Major Trading Partners Brazil, U.S., Venezuela, Peru, Argentina, Colombia, Chile, China, Japan
Industries Mining, smelting, petroleum, food and beverages, tobacco, handicrafts, clothing, forestry,
tourism in Bolivia
Natural Resources Tin, natural gas, petroleum, zinc, tungsten, antimony, silver, iron, lead, gold, timber, hydropower
The revolution of 1952 brought agrarian reform based on the break-up of large agricultural estates and the nationalization of mines. These reforms, which increased wages, also resulted in a decrease in agricultural production, and a drastic drop in mineral output. The
Bolivian government,
facing demands from powerful leftist labor unions, failed to lay off surplus miners. It also failed to promote greater efficiency in many other sectors of the economy.
Thus, despite the political and social reforms embodied in the revolution, the rate of national economic growth remained extremely low. The economy of Bolivia, largely dependent on the earnings from tin exportation, fluctuated wildly with world tin prices. In the early 1980s, the nation's
businesses
stagnated as a result of falling tin prices, bad harvests, debt repayments, and inflation that became hyperinflation.
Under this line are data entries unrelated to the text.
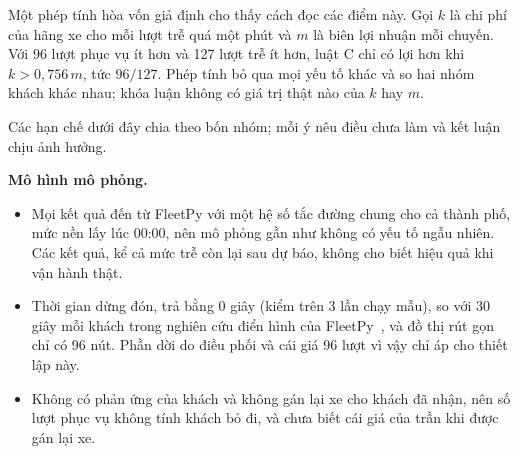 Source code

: Một phép tính hòa vốn giả định cho thấy cách đọc các điểm này. Gọi $k$ là chi phí của hãng xe cho mỗi lượt trễ quá một
phút và $m$ là biên lợi nhuận mỗi chuyến. Với 96 lượt phục vụ ít hơn và 127 lượt trễ ít hơn, luật C chỉ có lợi hơn khi
$k > 0{,}756\,m$, tức $96/127$. Phép tính bỏ qua mọi yếu tố khác và so hai nhóm khách khác nhau; khóa luận không có giá trị thật
nào của $k$ hay $m$.

Các hạn chế dưới đây chia theo bốn nhóm; mỗi ý nêu điều chưa làm và kết luận chịu ảnh hưởng.

\textbf{Mô hình mô phỏng.}
\begin{itemize}[leftmargin=1.2cm,itemsep=2pt,topsep=3pt]
\item Mọi kết quả đến từ FleetPy với một hệ số tắc đường chung cho cả thành phố, mức nền lấy lúc 00:00, nên mô phỏng gần
như không có yếu tố ngẫu nhiên. Các kết quả, kể cả mức trễ còn lại sau dự báo, không cho biết hiệu quả khi vận hành thật.
\item Thời gian dừng đón, trả bằng 0 giây (kiểm trên 3 lần chạy mẫu), so với 30 giây mỗi khách trong nghiên cứu điển hình
của FleetPy~\cite{engelhardt2026}, và đồ thị rút gọn chỉ có 96 nút. Phần dời do điều phối và cái giá 96 lượt vì vậy chỉ áp cho
thiết lập này.
\item Không có phản ứng của khách và không gán lại xe cho khách đã nhận, nên số lượt phục vụ không tính khách bỏ đi, và
chưa biết cái giá của trần khi được gán lại xe.
\end{itemize}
In 1985, the government of President Víctor Paz Estenssoro, which had initiated the reforms of 1952, enacted some of the continent's toughest austerity measures and dropped the inflation rate from 24,000 percent to less than 10 percent.
In the 1990s, the Bolivia economy grew rapidly, and billions of dollars in new investment came into Bolivia after the administration of Gonzalo Sánchez de Lozada (1993 – 1997) privatized nearly the entire state-run economy. However, these market-oriented reforms did not fundamentally change the government's centralized nature, fully open the Bolivian economy, or create the technical expertise and entrepreneurial spirit important for economic growth. Nearly all parties attempted to gain wealth by gaining control of the natural resources and selling them rather than using them as a national endowment.
Bolivia has the second-largest reserves of natural gas in South America, but the 2004 referendum which re-nationalized Bolivia's hydrocarbon industries, created chaos in the industry. In March 2005, indigenous groups led by radical activists blocked roads leading into the highland capital of
La Paz,
threatening gas and food supplies.
In May 2005, lawmakers passed a new hydrocarbons measure that levied a 32 percent tax on top of an existing 18 percent royalty on oil and gas production. It also forced 12 foreign energy companies to renegotiate exploration and production contracts.
As a result, citizens in gas-producing districts like
Santa Cruz
and Tarija began agitating for autonomy (similar to the autonomy U.S. states enjoy). They viewed the
government of Bolivia
as irresponsible and responding to fear. In 2006 Evo Morales Aima was elected president of Bolivia and promptly nationalized the country’s energy industry, giving companies 6 months to renegotiate their contracts, or face expulsion. Growth in GDP is expected to shrink substantially as foreign oil and gas companies invest elsewhere.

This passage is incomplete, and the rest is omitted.